» **What you have to do**
Take every line of the material below that includes the string "LeetCode" and copy it out.

________________________

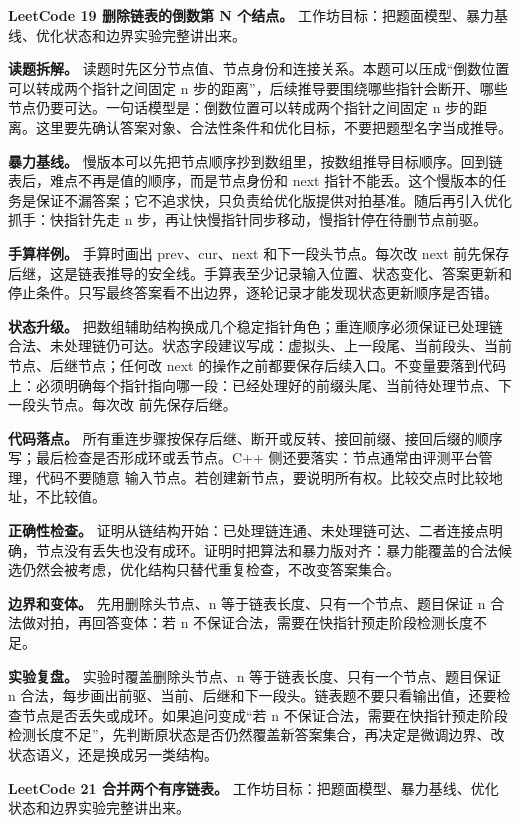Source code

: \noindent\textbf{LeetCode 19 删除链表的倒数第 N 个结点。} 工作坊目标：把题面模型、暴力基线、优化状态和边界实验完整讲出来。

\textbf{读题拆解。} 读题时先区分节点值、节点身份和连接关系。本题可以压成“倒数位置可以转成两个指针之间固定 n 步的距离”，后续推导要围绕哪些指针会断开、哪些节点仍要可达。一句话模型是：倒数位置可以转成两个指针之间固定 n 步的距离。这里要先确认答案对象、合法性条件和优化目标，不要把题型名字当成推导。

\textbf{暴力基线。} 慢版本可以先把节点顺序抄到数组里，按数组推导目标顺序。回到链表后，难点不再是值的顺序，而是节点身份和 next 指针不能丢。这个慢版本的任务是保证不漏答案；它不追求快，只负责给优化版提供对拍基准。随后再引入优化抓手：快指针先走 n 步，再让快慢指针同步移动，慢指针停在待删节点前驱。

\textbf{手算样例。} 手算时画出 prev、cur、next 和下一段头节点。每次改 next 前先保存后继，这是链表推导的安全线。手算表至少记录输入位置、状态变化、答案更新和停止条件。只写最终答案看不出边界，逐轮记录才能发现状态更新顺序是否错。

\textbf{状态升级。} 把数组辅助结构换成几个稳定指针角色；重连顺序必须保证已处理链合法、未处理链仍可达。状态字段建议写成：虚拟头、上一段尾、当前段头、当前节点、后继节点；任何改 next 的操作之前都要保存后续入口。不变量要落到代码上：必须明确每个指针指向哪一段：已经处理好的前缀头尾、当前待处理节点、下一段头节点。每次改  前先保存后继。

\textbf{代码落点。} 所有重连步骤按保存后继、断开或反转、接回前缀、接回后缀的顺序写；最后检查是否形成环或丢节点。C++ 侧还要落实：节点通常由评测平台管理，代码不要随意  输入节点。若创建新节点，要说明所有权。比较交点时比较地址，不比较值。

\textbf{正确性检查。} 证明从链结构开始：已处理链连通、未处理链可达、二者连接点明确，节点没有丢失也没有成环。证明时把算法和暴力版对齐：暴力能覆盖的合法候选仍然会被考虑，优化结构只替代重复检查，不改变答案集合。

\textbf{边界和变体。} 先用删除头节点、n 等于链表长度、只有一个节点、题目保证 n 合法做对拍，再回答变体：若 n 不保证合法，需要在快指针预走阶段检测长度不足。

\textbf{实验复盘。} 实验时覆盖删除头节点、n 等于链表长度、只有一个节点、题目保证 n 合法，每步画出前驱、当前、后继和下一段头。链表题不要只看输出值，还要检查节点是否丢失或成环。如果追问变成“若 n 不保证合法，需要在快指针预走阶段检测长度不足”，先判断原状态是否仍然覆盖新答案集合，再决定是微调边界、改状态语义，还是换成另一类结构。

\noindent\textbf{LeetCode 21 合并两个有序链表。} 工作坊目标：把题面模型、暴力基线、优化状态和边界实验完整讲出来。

________________________

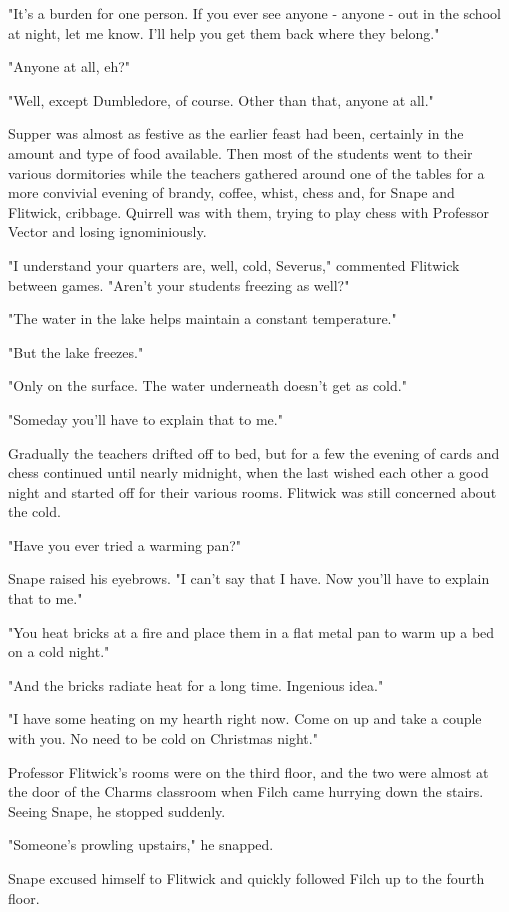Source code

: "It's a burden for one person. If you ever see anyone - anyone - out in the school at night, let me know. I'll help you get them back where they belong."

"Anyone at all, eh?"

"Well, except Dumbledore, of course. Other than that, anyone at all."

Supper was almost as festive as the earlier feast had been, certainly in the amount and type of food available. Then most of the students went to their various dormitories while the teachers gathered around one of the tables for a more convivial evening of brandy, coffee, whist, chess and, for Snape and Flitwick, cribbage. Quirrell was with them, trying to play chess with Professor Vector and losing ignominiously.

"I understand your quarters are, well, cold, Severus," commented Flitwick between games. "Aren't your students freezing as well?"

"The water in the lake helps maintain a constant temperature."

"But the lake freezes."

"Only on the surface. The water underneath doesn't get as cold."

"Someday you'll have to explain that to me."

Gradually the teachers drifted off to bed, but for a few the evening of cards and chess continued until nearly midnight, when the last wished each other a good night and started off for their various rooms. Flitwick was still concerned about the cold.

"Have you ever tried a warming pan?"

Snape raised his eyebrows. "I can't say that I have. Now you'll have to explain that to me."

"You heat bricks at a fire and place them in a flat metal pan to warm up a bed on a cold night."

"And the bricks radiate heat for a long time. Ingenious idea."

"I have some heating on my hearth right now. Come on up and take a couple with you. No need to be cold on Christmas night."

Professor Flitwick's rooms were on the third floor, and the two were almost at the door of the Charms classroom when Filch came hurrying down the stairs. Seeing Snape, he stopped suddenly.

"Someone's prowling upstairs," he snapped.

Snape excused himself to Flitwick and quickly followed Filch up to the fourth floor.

________________________

» **Response**
: \noindent\textbf{LeetCode 19 删除链表的倒数第 N 个结点。} 工作坊目标：把题面模型、暴力基线、优化状态和边界实验完整讲出来。
\noindent\textbf{LeetCode 21 合并两个有序链表。} 工作坊目标：把题面模型、暴力基线、优化状态和边界实验完整讲出来。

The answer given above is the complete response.